Exercise objective. For each line in the data below that holds "create", return a copy.

Study material.
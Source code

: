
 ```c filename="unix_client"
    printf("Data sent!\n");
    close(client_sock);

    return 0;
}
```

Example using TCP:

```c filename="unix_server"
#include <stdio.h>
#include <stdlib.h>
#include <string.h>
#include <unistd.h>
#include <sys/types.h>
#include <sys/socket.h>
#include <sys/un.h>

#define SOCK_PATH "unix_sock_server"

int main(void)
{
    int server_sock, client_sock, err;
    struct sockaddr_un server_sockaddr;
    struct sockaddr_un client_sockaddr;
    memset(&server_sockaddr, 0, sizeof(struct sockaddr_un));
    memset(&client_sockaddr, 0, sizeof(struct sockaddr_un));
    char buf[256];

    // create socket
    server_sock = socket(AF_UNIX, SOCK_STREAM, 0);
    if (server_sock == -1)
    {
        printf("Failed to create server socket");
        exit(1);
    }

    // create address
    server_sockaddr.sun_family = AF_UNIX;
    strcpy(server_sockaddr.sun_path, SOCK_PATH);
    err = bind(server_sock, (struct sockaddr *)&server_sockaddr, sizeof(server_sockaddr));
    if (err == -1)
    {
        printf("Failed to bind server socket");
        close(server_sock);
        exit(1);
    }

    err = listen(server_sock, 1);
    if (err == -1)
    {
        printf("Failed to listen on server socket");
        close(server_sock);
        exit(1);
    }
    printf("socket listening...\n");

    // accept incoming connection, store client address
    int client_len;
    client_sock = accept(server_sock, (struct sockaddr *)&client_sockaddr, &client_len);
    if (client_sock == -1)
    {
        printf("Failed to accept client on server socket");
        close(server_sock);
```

Output of the task.
    // create socket
        printf("Failed to create server socket");
    // create address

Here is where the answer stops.